The recent tax law, the Tax Cuts and Jobs Act, changed the federal deductibility of alimony. In divorces finalized during 2018, alimony is tax-deductible for the payor and taxable income for the recipient. On Jan. 1, 2019, however, the new tax law changes that. For divorces finalized after that date, alimony will be neither tax-deductible nor taxable income. This applies to all payments the IRS considers alimony.

This changes some of the incentives during spousal support negotiations. If you’re considering or involved in a divorce where alimony is an issue, you will receive different tax treatment if you finalize your divorce during 2018 than you will if you delay.

Moreover, the 2018 rule is more favorable to alimony payors, while the 2019 rule is more favorable to recipients. This could make it more difficult to come to a timely resolution. However, the divorced pair often saves more money overall under the 2018 rule.

How does the 2018 rule save the divorced pair more money?

Considered as a pair, the divorced couple will save money overall when the alimony payor is in a higher tax bracket than the recipient. Here’s an example:

If Spouse A pays $30,000 in alimony and is taxed at the 33-percent, the deduction saves Spouse A $9,900.

If Spouse B is taxed at the 15-percent rate, Spouse B pays $4,500 in taxes on the $30,000 alimony income.

Since Spouse A saved $9,900 and Spouse B only paid $4,500, the pair is better off by $5,400 overall.
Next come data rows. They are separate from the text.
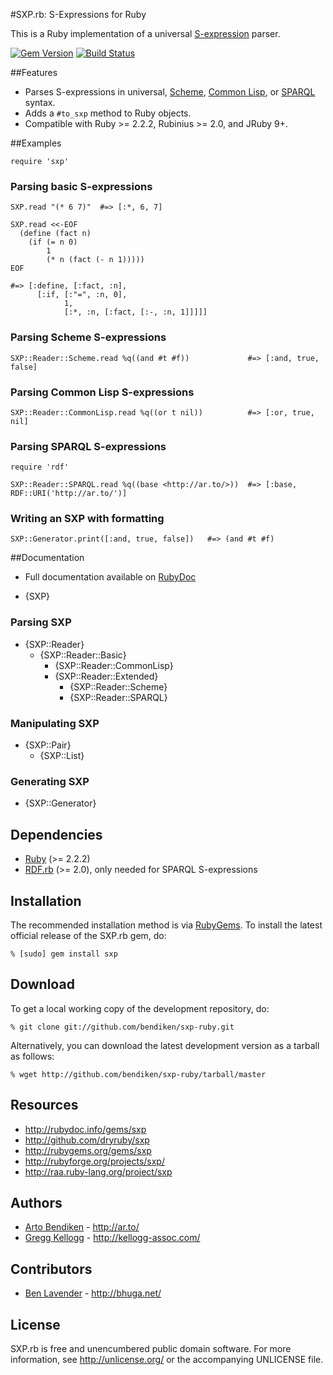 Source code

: #SXP.rb: S-Expressions for Ruby

This is a Ruby implementation of a universal [S-expression][] parser.

[![Gem Version](https://badge.fury.io/rb/sxp.png)](http://badge.fury.io/rb/sxp)
[![Build Status](https://travis-ci.org/dryruby/sxp.rb.png?branch=master)](http://travis-ci.org/dryruby/sxp.rb)

##Features

* Parses S-expressions in universal, [Scheme][], [Common Lisp][], or
  [SPARQL][] syntax.
* Adds a `#to_sxp` method to Ruby objects.
* Compatible with Ruby >= 2.2.2, Rubinius >= 2.0, and JRuby 9+.

##Examples

    require 'sxp'

### Parsing basic S-expressions

    SXP.read "(* 6 7)"  #=> [:*, 6, 7]

    SXP.read <<-EOF
      (define (fact n)
        (if (= n 0)
            1
            (* n (fact (- n 1)))))
    EOF
    
    #=> [:define, [:fact, :n],
          [:if, [:"=", :n, 0],
                1,
                [:*, :n, [:fact, [:-, :n, 1]]]]]

### Parsing Scheme S-expressions

    SXP::Reader::Scheme.read %q((and #t #f))             #=> [:and, true, false]

### Parsing Common Lisp S-expressions

    SXP::Reader::CommonLisp.read %q((or t nil))          #=> [:or, true, nil]

### Parsing SPARQL S-expressions

    require 'rdf'

    SXP::Reader::SPARQL.read %q((base <http://ar.to/>))  #=> [:base, RDF::URI('http://ar.to/')]

### Writing an SXP with formatting

    SXP::Generator.print([:and, true, false])   #=> (and #t #f)
  
##Documentation

* Full documentation available on [RubyDoc](http://rubydoc.info/gems/sxp/file/README.md)

* {SXP}

### Parsing SXP
  * {SXP::Reader}
    * {SXP::Reader::Basic}
      * {SXP::Reader::CommonLisp}
      * {SXP::Reader::Extended}
        * {SXP::Reader::Scheme}
        * {SXP::Reader::SPARQL}

### Manipulating SXP
  * {SXP::Pair}
    * {SXP::List}

### Generating SXP
  * {SXP::Generator}

Dependencies
------------

* [Ruby](http://ruby-lang.org/) (>= 2.2.2)
* [RDF.rb](http://rubygems.org/gems/rdf) (>= 2.0), only needed for SPARQL
  S-expressions

Installation
------------

The recommended installation method is via [RubyGems](http://rubygems.org/).
To install the latest official release of the SXP.rb gem, do:

    % [sudo] gem install sxp

Download
--------

To get a local working copy of the development repository, do:

    % git clone git://github.com/bendiken/sxp-ruby.git

Alternatively, you can download the latest development version as a tarball
as follows:

    % wget http://github.com/bendiken/sxp-ruby/tarball/master

Resources
---------

* <http://rubydoc.info/gems/sxp>
* <http://github.com/dryruby/sxp>
* <http://rubygems.org/gems/sxp>
* <http://rubyforge.org/projects/sxp/>
* <http://raa.ruby-lang.org/project/sxp>

Authors
-------

* [Arto Bendiken](https://github.com/bendiken) - <http://ar.to/>
* [Gregg Kellogg](http://github.com/gkellogg) - <http://kellogg-assoc.com/>

Contributors
------------

* [Ben Lavender](https://github.com/bhuga) - <http://bhuga.net/>

License
-------

SXP.rb is free and unencumbered public domain software. For more
information, see <http://unlicense.org/> or the accompanying UNLICENSE file.

[S-expression]: http://en.wikipedia.org/wiki/S-expression
[Scheme]:       http://scheme.info/
[Common Lisp]:  http://en.wikipedia.org/wiki/Common_Lisp
[SPARQL]:       http://openjena.org/wiki/SSE
[Backports]:    http://rubygems.org/gems/backports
Although Spouse A gets the immediate benefit of this, the benefit to Spouse B is that Spouse A may be able, for example, to contribute to non-mandatory child-related expenses. Spouse A may also be more likely to make the alimony payments regularly.

Under the 2019 rule, Spouse B will pay nothing to the IRS. In such a case, Spouse B may be more able to pay unexpected expenses.

What does the IRS consider alimony?

The IRS has a number of specific requirements for what it considers alimony. The payments must:

  • Be pursuant to a divorce or separation agreement or decree
  • Be made directly or on behalf of a spouse or ex-spouse
  • Be paid in cash or its equivalent
  • Include the recipient’s Social Security number

Also, the payments must not:

  • Be designated “not alimony”
  • Be classified as or deemed child support
  • Be to a spouse or ex-spouse living in the same household or filing jointly
  • Continue after the recipient’s death

The proper timing of your divorce depends on a number of factors beyond the tax treatment of alimony. You should work with your attorney to clarify your goals and time your divorce to maximize them.